Binnenwateren |
De Haagse Waternota,
dat is een item waarvoor ik uit mijn stoel kom. Ik heb wat met water, zeg
maar heel veel, en ik heb wat met Den Haag. Zoveel, dat mijn boot, nou ja
bootje, De Régâh
heet. Op zijn kontje prijkt die “kankâh régâh, de interpretatie van het Haagse logo zoals Marnix
Rueb die ziet. Op mijn ligplaats in Nieuwkoop hoor ik nog wel eens “kijk nou,
de Reggae”, maar in Friesland heeft het over het Slotermeer geschald: “Kék nâh, de Régâh”.
Dat was een Hagenaar, dat kan niet missen.
Eén keer per jaar
zaten we aan de oevers van het kanaal te kijken naar de roeiwedstrijden van
de Nederlandse zeevaartscholen. Dat kan niet meer.
Eerst werd er een zuiveringsbunker in het Verversingskanaal gebouwd, ter
hoogte van de Willem de Zwijgerlaan. Vervolgens werd de Nieboerbrug de
Nieboerdam. Niks meer te roeien. Het sluisje bij het
eiland Vloek had al jaren daarvoor plaats moeten maken voor de Norfolklijn.
De bewoners van de Kranenburgweg lagen te daveren in hun bed vanwege de
vrachtwagens met goederen uit of naar Engeland. Ook dat is alweer
verleden tijd. Op de een of andere manier heeft Den Haag de slag verloren van
Vlaardingen. Ik zeg Vlaardingen! Maar ons inventieve
stadsbestuur weet dat economisch probleempje adequaat op te lossen. In een
paar maanden tijd staat er op het Norfolkterrein een “nood theater”, dat als
tijdelijk onderkomen dient voor het Residentieorkest, het Lucent Danstheater
en het Koninklijk Conservatorium. Bij tijdelijk denk ik aan een veredelde
circustent, maar deze kost 19 miljoen, en dat zie ik circus Renz niet neertellen voor hun onderkomen. Maar…. alles om
de synergie tussen muziek, dans en muziekstudenten te bevorderen. Ik dwaal niet af,
mocht u dat denken. Want via de artistieke oplossingen van het huidige gemeentebestuur
kom ik bij: het Spui. Met vlak daarbij: de Nieuwe Haven. In de omgeving: de
Gedempte Gracht. En de Kalvermarkt. Juist, dat zegt
alles.

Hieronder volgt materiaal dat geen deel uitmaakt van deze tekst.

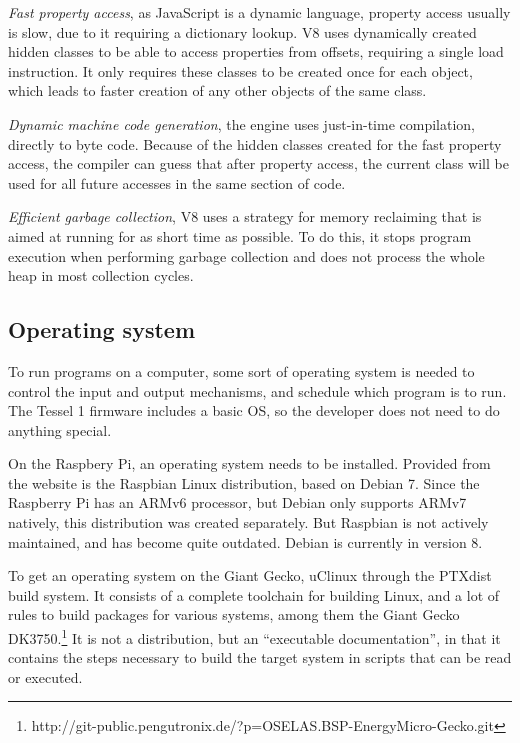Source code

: \emph{Fast property access}, as JavaScript is a dynamic language, property access usually is slow, due to it requiring a dictionary lookup.
V8 uses dynamically created hidden classes to be able to access properties from offsets, requiring a single load instruction.
It only requires these classes to be created once for each object, which leads to faster creation of any other objects of the same class.

\emph{Dynamic machine code generation}, the engine uses just-in-time compilation, directly to byte code.
Because of the hidden classes created for the fast property access, the compiler can guess that after property access, the current class will be used for all future accesses in the same section of code.

\emph{Efficient garbage collection}, V8 uses a strategy for memory reclaiming that is aimed at running for as short time as possible. To do this, it stops program execution when performing garbage collection and does not process the whole heap in most collection cycles.


\subsection{Operating system}
To run programs on a computer, some sort of operating system is needed to control the input and output mechanisms, and schedule which program is to run.
The Tessel 1 firmware includes a basic OS, so the developer does not need to do anything special.

On the Raspbery Pi, an operating system needs to be installed.
Provided from the website is the Raspbian Linux distribution, based on Debian 7.
Since the Raspberry Pi has an ARMv6 processor, but Debian only supports ARMv7 natively, this distribution was created separately.
But Raspbian is not actively maintained, and has become quite outdated.
Debian is currently in version 8.

To get an operating system on the Giant Gecko, uClinux through the PTXdist build system.
It consists of a complete toolchain for building Linux, and a lot of rules to build packages for various systems, among them the Giant Gecko DK3750.\footnote{http://git-public.pengutronix.de/?p=OSELAS.BSP-EnergyMicro-Gecko.git}
It is not a distribution, but an ``executable documentation'', in that it contains the steps necessary to build the target system in scripts that can be read or executed.\citep{ptxdistguru}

In vroeger tijden schijnen ze ook stadsbesturen gehad te hebben die
niet verder keken dan hun neus lang is. Die de putten gedempt hebben voordat
het kalf op de markt verdronken was. Die geen paarden meer nodig hadden om
goederen te vervoeren via de Trekvliet. Die havens in Scheveningen aanlegden
zonder de mogelijkheid van een verbinding naar het achterland via een
bestaand kanaal, de Koninginnegracht. Ooit bedoeld om vuil water af te voeren, maar dat is
mislukt. Misschien zit ik
historisch helemaal fout, maar volgens mij was Den Haag een netwerk van
grachten en kanalen toen aan het begin van de 20e eeuw de eerste
haven uitgegraven werd. Mijn vader heeft er als kleine jongen nog op de
zandhopen gespeeld. Net zoals mijn moeder de beurtschippers in het sluisje
van Leidschendam kende. Historische
vergissingen van mensen die dachten dat ze de zaken voor de toekomst
regelden. Maar ja, wie had
kunnen voorzien dat we dag dagelijks (heb ik niet zelf verzonnen) in grote
getale met sloepen op plassen, rivieren, kanalen en grachten zouden varen.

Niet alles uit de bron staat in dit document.